January 28: Registration. First-time students begin radiation safety. Returning students choose a project and begin.
March 4: First WWW report due at start of class.
April 22: Second WWW report due at start of class.
May 20: Final report, in the form of a 10-minute conference presentation; party.

Experiments for First-Time Students
Radiation Safety. Monitoring radiation levels and assessing risk.
Particle Counting. Studying the nature of alpha, beta and gamma radiation with a Geiger counter; investigating random fluctuations on counting rates; testing the Gaussian and Poisson distributions experimentally.
Gamma-Ray Spectroscopy and Antimatter. Observing gamma-ray spectra with a sodium-iodide spectrometer; looking for evidence of antimatter production and annihilation; introduction to the Feynman diagrams of QED.
Bragg Diffraction. Observing the diffraction of X-rays from a crystal; measuring the energies of atomic X-ray lines.
Electron Diffraction. Testing DeBroglie's Matter-Wave hypothesis; determining crystal structure from powder diffraction.

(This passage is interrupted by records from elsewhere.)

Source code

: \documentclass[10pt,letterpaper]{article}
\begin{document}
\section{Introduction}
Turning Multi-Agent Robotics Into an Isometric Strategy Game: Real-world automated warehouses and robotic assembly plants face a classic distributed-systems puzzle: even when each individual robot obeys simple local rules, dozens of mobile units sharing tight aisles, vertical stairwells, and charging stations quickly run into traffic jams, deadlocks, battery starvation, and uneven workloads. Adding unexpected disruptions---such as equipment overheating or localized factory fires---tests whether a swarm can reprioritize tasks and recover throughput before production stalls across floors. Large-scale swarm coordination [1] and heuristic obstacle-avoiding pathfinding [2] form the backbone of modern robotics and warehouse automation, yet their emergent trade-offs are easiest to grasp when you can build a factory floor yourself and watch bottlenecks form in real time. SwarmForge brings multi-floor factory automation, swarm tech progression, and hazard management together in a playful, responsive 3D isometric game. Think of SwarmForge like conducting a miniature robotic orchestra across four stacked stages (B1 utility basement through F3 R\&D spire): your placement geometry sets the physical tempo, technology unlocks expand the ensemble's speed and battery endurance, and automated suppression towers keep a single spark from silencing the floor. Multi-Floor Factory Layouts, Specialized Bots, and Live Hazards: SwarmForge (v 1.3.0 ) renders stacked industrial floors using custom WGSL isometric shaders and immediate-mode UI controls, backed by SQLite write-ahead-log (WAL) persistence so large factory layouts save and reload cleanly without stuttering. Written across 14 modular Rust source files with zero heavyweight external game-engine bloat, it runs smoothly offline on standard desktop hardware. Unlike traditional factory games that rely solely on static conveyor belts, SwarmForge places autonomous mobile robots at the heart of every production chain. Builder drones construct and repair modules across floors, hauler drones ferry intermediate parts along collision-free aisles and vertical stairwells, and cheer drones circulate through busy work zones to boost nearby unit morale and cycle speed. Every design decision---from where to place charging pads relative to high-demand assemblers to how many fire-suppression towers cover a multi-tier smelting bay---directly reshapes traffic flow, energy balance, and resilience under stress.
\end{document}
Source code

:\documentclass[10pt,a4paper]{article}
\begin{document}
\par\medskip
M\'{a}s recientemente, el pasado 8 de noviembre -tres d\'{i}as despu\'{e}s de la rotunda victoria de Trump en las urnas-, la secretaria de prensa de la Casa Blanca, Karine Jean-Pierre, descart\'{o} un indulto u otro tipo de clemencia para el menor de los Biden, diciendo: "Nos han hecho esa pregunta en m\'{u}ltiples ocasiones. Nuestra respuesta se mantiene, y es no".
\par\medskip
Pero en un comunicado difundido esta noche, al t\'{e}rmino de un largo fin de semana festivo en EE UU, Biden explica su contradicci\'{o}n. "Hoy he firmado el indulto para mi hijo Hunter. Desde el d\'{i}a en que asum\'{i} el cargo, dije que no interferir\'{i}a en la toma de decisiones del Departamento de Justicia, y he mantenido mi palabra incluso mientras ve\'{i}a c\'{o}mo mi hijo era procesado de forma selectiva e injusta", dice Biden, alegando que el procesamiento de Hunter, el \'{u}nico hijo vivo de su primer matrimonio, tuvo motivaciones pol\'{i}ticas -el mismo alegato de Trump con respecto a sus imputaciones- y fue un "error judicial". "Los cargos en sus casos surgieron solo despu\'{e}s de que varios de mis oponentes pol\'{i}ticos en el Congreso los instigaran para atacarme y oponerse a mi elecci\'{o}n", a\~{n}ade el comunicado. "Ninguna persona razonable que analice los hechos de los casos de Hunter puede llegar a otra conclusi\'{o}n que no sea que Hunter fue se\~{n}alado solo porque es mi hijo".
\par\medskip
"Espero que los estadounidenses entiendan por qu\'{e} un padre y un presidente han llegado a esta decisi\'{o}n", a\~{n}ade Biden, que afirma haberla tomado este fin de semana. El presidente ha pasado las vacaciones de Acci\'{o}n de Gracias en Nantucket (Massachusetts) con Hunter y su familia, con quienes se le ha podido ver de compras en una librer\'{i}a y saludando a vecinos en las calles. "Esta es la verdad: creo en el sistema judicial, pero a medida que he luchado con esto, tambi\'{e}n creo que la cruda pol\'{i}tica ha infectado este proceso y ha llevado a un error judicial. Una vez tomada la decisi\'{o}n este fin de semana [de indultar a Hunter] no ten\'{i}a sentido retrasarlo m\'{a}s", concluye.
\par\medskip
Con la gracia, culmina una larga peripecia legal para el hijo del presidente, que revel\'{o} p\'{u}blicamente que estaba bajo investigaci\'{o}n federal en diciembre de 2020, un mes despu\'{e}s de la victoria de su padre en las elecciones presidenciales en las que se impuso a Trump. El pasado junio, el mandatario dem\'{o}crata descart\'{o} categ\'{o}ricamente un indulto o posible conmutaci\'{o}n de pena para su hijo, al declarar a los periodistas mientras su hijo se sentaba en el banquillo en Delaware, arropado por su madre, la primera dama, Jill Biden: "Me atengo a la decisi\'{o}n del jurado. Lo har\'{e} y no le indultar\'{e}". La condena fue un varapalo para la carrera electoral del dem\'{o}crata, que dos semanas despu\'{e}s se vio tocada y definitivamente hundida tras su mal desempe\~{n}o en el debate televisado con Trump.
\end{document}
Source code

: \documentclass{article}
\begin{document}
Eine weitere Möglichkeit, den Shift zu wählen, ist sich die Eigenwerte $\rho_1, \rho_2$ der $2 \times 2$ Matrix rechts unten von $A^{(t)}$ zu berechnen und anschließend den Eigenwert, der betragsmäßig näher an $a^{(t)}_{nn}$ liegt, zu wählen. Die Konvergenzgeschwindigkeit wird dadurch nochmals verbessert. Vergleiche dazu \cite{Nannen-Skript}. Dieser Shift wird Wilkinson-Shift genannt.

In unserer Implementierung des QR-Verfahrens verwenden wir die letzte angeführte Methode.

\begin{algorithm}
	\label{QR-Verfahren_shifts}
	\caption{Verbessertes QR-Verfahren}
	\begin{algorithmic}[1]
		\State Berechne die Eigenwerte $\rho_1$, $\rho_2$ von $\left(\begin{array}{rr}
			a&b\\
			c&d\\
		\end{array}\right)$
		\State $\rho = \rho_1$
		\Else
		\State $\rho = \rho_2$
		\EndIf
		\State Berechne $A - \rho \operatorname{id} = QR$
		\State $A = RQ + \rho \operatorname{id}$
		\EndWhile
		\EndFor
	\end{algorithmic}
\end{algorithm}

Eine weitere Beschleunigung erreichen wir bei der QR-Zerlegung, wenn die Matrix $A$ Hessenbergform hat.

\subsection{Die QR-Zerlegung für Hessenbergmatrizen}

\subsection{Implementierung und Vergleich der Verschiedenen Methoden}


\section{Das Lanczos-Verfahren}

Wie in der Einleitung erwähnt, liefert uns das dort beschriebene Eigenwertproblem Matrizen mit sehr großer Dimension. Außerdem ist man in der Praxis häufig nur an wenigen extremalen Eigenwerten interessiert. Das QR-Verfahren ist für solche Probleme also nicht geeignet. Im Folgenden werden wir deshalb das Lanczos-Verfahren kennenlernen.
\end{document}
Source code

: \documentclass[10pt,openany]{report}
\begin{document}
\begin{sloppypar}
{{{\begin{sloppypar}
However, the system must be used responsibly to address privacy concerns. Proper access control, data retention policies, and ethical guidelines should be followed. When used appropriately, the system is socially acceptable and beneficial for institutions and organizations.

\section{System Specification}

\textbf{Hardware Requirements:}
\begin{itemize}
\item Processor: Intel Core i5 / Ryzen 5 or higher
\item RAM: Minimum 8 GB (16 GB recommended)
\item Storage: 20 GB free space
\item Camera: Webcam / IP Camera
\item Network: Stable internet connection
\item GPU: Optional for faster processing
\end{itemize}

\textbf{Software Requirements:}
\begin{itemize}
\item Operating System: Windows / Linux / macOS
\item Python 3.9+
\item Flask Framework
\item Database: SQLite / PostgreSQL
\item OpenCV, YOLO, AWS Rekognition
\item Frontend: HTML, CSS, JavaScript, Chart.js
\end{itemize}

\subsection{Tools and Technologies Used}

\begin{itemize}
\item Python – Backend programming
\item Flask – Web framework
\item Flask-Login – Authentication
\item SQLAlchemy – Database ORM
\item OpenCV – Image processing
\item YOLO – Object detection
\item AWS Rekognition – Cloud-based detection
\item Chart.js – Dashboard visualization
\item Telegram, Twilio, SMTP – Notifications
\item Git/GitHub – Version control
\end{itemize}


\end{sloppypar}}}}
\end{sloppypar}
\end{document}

Speed of Light. Measuring the speed of light pulses generated by a modulatable laser.

Projects for Returning Students
High-Resolution Spectroscopy. Tune up the spectrometer; then observe fine structure using a CCD detector.
Curie Point of a Ferro-Electric. Measure the variation of the capacitance of a piezoelectric electret as it makes a second-order phase transition.
The Cavendish Experiment. Carry out one of the most delicate laboratory measurements ever made, to determine the mass of the earth!
The Double-Slit Diffraction Pattern. Use real-time computer control and data acquisition to observe single-slit and double-slit diffraction simulaneously.
The Mossbauer Effect. Measure exquisitely fine Doppler shifts of nuclear gamma rays, using a multi-channel scaler.
The SQUID. Observe the transition of a high-temperature superconductor, then use it as a SQUID magnetometer.
Semiconductor Energy Gap. Use the thermal variation of a diode's leakage current to determine the energy gap of germanium.
Microwaves. Observe polarization and inverse-square law for microwaves. Make a paraffin lens.
Sonoluminescence. Investigate production of light by resonant ultrasound waves. Warning - we aren't sure how to do this.
Electron Spin Resonance. Project involving microwaves; not really an operating experiment yet.
Amplifier Noise. Wire up a low-noise amplifier and measure the Johnson noise due to thermal fluctuations in a resistor.